Mr. Block and the Wireless Patents: A Fable from a distant time and place
Fables are stories that convey a “useful truth”, and below I’m going to tell the tale of Mr. Block and the Wireless Patents.
So, who do you want making decisions on the value of a given patent, or a portfolio of thousands of patents or more?
The Government? These are PRIVATE property rights, as defined in the US Constitution. Do you want the government defining the value of your home? Your car? A watch or piece of art you might want to sell? Or if you are a company, do you want the government to decide how you can sell your widget and for how much? Don’t think so!
Lawmakers? Same thing, Do you want lawmakers in the US, EU, China, or elsewhere telling companies what their private property or goods should sell for? Regulating egregious or bad faith behavior is a good idea, but price setting?
Courts? The Courts play a key role here, obviously. I’m not going to get into the role of the courts, but instead I’m going to tell a story which describes the pitfalls of EITHER side in a lawsuit relying solely on a Judge or a Jury to make decisions on VERY technical issues.
A long time ago, in a place far, far away, there was dispute on the value of patents between two companies. For the sake of our fable, let’s call one company “Qualcomm” and another “InterDigital”. Don’t know why I would use these names, but maybe my LinkedIn Profile, and my background could have something to do with it. This story may be apocryphal, it may be true, and I may be the only one that has heard the story from both sides, but hey, they both could have been telling tall tales.
So, here goes.
Once Upon A Time, two companies end up in a lawsuit around early cellular wireless patents. Both companies retained competent counsel to support their respective deep technical expertise around their patents, and went at each other. For years. Back and forth. Back and forth.
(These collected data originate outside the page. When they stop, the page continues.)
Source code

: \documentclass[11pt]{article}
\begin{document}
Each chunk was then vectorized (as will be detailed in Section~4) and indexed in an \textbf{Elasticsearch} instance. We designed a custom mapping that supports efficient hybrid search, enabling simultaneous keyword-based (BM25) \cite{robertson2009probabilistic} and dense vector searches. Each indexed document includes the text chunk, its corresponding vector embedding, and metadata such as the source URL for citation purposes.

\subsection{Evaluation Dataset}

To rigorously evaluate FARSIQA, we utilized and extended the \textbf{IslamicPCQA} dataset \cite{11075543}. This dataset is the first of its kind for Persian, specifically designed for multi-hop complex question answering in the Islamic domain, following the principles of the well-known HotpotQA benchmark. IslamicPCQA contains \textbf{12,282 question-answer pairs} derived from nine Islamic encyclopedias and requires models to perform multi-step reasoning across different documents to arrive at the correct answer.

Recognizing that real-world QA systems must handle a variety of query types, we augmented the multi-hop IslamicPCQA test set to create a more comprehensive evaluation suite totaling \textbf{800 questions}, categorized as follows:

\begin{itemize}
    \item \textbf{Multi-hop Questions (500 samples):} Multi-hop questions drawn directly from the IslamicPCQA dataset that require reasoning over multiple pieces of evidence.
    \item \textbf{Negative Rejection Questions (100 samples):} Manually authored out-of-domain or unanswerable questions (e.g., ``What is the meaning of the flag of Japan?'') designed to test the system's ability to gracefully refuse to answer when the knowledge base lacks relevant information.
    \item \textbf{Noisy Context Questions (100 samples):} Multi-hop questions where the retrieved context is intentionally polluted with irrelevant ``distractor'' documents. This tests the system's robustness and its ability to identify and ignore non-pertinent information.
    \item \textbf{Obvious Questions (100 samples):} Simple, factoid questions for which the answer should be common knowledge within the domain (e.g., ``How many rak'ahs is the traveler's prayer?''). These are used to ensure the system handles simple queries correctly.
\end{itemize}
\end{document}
Finally, the two parties ended up at trial. The issues at hand were highly technical, so the Court and both sides agreed to the appointment of a Special Master. Special masters are appointed by the Court to assist the Judge, who cannot be expected to be a super genius with deep knowledge on Aircraft Parts one day, drugs for Bovine Diseases another, Mining processes a third day, and Wireless Standards Essential Patents (SEP’s) the next. Not gonna happen. Not gonna work. So, Judges, with approval from both parties appoint Special Masters to help out. Here’s an article by a District Court Judge discussing the role of a special master.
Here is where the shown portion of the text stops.